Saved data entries
* * *

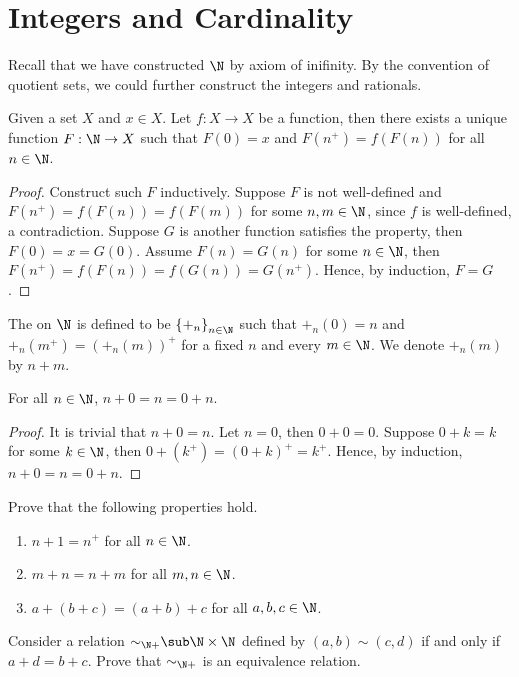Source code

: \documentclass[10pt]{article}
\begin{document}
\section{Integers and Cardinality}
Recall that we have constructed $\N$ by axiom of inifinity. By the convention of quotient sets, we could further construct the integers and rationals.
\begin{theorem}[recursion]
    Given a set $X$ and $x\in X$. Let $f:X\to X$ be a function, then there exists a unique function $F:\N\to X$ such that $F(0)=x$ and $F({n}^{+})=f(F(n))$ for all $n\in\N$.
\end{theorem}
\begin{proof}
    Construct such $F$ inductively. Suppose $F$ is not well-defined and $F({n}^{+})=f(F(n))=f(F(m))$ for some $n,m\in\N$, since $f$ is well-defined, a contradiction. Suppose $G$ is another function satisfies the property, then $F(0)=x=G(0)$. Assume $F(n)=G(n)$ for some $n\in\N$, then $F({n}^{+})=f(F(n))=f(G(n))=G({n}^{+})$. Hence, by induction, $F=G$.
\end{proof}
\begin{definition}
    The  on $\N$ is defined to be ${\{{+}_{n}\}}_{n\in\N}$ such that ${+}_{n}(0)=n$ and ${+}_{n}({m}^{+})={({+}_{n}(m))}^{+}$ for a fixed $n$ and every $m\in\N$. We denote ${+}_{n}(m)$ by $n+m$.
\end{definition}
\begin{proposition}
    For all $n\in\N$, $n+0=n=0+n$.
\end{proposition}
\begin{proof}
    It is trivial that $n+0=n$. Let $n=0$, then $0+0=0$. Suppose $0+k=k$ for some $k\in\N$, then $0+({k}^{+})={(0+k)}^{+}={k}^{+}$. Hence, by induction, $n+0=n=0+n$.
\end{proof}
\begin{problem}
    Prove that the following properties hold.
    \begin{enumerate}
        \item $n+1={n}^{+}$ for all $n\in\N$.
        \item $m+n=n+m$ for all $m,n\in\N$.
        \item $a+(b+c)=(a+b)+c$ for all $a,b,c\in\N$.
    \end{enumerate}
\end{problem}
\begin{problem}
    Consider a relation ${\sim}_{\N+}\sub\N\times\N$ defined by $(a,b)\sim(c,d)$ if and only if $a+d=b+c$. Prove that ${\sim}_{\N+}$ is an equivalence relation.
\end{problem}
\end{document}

* * *

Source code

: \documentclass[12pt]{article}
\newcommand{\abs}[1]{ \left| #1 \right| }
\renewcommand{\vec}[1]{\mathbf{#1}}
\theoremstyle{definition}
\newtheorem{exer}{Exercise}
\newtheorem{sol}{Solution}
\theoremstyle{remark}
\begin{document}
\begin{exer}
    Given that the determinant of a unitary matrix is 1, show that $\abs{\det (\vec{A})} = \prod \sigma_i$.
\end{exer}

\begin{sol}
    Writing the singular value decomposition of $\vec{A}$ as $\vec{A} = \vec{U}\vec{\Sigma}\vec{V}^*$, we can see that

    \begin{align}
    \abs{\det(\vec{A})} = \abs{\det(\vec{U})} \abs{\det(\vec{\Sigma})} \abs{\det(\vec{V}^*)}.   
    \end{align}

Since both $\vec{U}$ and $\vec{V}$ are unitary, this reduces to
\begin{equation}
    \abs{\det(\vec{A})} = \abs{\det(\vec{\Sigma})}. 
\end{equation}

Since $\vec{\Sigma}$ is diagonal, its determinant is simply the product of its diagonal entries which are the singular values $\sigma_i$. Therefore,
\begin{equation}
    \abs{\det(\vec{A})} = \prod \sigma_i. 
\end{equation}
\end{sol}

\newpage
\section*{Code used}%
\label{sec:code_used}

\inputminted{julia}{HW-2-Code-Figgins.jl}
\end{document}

* * *

WHAT IS NEEDED -> Tell me how many lines in the records above include the word "such"; the number is all that is needed.

EXERCISE OUTPUT -> 3